The Inner Workings of USAID: If It Ain’t Broke, Don’t Fix It. But If It Is Broke, Fix It!

Since April, most media reports on activities at the U.S. Agency for International Development (USAID) have been negative, and unfortunately, most have been accurate. But most of the bad news stories have focused on a small cohort of political appointees and their shenanigans who were brought into leadership positions after former administrator Mark Green’s departure. The good news for the incoming Biden team is that much like the well-built homes of old, the “bones” of the agency are in excellent shape. (I touched on USAID policy issues in my first transition memo. This memo will address the operational side of the house and issues related to personnel.)

USAID is the largest bilateral donor of foreign and humanitarian assistance in the world. With an annual budget of approximately $20 billion, its mandate is broad, global, and varied. Given the breadth of this mandate, it is all too easy to lose sight of the fact that somehow this Agency also has to run. And people need to run it.
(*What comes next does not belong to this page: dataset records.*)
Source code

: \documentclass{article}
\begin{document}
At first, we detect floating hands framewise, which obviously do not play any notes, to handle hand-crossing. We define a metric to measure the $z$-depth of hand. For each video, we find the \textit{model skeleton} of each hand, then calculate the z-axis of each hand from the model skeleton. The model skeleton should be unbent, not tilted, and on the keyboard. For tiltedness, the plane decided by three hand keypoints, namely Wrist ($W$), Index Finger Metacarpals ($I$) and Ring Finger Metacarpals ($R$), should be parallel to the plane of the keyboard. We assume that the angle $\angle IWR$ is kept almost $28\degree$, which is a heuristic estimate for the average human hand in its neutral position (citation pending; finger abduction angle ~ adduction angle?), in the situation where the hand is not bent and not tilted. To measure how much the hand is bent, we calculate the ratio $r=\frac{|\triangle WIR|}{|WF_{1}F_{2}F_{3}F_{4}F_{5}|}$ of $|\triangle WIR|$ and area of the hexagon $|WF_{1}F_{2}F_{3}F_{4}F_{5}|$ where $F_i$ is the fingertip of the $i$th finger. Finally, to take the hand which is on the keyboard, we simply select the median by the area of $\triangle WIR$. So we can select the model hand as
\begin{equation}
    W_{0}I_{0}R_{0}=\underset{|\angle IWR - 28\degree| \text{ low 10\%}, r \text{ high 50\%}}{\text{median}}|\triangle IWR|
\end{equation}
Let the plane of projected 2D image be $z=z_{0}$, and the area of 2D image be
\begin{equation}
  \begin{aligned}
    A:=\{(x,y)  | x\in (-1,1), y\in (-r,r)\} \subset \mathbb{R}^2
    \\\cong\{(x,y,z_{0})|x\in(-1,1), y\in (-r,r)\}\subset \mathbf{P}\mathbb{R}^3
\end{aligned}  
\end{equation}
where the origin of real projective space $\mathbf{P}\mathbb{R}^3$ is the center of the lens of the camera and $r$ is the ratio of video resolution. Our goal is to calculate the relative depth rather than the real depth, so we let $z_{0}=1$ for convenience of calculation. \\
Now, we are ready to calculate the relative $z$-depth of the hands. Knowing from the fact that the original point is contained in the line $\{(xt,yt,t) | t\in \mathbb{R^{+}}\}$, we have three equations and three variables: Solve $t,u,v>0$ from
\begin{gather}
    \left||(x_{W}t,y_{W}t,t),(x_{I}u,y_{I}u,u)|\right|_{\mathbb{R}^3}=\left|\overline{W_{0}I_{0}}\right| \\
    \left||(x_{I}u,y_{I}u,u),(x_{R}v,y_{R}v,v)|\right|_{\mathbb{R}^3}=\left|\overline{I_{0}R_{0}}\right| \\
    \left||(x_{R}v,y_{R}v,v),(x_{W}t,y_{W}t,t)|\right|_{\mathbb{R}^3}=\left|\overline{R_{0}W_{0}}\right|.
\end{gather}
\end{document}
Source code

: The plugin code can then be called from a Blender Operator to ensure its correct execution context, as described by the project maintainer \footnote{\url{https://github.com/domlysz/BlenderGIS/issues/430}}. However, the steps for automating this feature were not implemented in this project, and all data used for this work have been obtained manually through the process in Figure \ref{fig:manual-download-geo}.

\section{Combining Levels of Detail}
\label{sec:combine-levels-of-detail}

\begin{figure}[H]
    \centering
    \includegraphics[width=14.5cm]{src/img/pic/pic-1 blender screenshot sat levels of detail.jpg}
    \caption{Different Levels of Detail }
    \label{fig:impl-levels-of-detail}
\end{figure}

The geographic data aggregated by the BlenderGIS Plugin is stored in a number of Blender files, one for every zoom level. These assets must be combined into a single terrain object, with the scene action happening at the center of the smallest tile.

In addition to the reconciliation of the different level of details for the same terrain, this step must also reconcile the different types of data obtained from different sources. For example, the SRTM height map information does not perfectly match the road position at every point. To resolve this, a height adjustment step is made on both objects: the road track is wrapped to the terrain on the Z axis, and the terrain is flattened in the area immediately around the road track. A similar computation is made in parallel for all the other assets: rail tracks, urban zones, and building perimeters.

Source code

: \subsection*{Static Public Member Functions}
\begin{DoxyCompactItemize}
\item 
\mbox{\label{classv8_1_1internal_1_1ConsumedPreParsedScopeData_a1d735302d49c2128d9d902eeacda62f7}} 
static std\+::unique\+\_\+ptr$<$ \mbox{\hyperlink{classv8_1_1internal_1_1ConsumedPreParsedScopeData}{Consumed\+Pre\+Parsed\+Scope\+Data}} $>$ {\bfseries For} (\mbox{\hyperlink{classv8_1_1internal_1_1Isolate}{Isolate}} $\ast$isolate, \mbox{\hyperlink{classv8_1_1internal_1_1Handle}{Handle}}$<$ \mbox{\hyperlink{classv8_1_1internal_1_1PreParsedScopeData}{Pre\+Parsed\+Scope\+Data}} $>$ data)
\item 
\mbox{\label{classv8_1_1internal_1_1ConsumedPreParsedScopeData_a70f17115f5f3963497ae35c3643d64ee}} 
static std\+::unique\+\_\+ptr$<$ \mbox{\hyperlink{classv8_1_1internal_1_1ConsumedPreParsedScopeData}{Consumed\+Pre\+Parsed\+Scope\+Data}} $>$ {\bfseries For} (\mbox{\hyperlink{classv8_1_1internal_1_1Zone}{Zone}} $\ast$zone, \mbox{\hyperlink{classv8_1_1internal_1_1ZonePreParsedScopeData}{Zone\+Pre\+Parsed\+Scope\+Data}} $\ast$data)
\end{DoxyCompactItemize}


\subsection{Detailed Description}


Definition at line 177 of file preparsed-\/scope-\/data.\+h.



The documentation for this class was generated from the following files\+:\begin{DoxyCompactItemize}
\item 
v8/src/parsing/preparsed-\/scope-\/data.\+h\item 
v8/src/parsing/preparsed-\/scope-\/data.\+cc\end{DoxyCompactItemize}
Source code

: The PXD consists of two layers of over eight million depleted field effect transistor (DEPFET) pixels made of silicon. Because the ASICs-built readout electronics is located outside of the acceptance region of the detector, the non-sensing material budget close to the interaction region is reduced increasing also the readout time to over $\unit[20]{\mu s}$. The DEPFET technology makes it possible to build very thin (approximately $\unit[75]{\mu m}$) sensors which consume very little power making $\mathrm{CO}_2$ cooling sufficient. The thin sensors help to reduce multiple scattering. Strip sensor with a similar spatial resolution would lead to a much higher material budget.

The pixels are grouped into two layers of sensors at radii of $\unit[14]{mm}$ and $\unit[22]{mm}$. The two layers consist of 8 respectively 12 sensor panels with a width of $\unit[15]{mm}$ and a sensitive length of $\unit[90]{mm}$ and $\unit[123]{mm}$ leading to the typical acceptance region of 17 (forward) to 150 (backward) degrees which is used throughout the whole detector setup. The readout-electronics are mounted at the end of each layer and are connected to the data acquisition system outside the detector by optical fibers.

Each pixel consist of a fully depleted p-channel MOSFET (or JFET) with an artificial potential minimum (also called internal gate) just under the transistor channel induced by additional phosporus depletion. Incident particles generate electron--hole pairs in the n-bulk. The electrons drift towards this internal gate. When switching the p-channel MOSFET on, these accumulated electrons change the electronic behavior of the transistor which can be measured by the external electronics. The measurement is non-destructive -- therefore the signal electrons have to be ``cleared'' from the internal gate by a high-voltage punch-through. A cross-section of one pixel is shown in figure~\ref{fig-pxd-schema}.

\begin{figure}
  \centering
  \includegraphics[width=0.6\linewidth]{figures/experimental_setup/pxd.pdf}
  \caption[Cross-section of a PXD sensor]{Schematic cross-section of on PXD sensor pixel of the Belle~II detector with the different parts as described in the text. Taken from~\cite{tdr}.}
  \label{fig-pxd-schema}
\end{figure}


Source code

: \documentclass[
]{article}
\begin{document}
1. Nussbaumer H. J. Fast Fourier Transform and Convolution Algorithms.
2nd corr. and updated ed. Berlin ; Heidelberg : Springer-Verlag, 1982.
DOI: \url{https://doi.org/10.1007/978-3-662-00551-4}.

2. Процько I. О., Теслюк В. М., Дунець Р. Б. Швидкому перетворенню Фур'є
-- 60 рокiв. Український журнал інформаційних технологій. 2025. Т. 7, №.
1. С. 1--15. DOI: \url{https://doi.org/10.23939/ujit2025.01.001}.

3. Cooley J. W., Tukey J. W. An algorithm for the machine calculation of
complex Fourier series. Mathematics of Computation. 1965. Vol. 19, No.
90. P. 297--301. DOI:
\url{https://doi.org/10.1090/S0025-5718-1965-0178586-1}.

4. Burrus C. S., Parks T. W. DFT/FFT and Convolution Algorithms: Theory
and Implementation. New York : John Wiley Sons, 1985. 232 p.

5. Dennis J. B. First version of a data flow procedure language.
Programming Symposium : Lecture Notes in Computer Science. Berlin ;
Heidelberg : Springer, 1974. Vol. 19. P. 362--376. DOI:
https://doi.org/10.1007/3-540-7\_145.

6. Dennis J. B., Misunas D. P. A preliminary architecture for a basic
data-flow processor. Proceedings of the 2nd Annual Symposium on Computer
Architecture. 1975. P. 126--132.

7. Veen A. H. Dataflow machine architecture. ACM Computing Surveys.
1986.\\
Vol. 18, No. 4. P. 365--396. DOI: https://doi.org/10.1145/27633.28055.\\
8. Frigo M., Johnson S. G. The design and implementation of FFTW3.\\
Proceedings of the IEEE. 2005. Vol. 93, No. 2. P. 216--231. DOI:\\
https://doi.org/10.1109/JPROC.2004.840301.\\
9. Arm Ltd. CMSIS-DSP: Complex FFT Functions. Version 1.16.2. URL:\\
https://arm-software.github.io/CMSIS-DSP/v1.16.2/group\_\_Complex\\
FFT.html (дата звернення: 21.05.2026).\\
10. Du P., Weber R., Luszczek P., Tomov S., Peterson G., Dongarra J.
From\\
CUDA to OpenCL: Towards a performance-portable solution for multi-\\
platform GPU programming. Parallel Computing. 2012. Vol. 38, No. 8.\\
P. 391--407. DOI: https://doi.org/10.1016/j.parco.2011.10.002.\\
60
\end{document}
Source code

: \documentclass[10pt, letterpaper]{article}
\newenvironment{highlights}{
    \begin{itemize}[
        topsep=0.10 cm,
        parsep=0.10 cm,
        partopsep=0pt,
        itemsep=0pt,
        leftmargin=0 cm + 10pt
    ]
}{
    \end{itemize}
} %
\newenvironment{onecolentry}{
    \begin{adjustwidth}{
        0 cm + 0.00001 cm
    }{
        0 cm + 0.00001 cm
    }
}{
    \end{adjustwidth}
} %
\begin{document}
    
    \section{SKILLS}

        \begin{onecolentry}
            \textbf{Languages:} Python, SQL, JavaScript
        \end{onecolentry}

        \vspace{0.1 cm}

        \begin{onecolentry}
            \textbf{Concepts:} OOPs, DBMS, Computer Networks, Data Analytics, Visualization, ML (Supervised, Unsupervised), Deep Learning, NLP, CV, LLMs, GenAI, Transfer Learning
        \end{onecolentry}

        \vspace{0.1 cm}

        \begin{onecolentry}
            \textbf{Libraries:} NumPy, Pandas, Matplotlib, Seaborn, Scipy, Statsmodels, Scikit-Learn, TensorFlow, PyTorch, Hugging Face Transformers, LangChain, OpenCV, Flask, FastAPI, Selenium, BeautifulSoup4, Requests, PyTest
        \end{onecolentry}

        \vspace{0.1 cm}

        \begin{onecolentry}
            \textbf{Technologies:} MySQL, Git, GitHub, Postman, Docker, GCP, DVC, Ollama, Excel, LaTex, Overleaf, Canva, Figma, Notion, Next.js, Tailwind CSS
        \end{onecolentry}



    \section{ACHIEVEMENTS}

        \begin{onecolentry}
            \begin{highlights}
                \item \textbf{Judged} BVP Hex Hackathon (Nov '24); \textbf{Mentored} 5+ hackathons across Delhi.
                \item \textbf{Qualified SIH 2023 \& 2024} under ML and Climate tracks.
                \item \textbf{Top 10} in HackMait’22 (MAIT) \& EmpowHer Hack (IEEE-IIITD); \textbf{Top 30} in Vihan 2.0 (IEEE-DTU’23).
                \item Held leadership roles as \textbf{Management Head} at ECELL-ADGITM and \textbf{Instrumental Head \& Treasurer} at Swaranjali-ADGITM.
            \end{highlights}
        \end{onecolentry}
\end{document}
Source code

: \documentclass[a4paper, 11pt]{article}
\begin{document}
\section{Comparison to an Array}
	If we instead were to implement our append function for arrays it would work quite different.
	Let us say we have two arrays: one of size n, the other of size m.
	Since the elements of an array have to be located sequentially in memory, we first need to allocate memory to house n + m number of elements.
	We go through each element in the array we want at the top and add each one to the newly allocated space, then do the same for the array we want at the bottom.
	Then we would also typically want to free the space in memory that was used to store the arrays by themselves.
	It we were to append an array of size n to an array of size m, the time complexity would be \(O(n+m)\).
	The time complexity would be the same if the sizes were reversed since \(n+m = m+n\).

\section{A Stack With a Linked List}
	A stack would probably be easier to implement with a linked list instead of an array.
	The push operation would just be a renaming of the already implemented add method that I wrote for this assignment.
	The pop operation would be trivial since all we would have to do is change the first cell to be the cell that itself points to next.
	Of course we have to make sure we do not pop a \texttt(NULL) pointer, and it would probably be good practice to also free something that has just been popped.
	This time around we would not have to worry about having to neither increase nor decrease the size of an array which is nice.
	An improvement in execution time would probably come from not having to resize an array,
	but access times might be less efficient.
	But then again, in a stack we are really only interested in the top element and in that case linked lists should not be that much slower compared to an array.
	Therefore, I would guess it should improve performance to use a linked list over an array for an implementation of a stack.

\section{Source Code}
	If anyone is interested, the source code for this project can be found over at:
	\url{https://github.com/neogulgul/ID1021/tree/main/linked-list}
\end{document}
USAID has employees, staff, and implementing partners (non-governmental organizations and contractors) around the world, totaling approximately 11,000 people. Given this, one of the key areas for early focus for the incoming Biden transition team has to be people and the workforce issues.

Personnel amid a Pandemic

Clearly, we are in a very different place than we were even a year ago. Green established a task force in March 2020 to address Covid-19 from two perspectives: first, a focus on the safety, security, and health of the USAID workforce and its partners that are deployed globally and in Washington; and second, a focus on enabling and facilitating the global response to the pandemic. The task force effectively addressed both areas of concern and was able to successfully transition the global pandemic response to the regional and functional bureaus of the Agency. It also transitioned the issues that relate to the workforce—personnel, security, transfers, etc.—into a readiness unit responsible for addressing issues that cross the human capital and talent management, security, and management offices.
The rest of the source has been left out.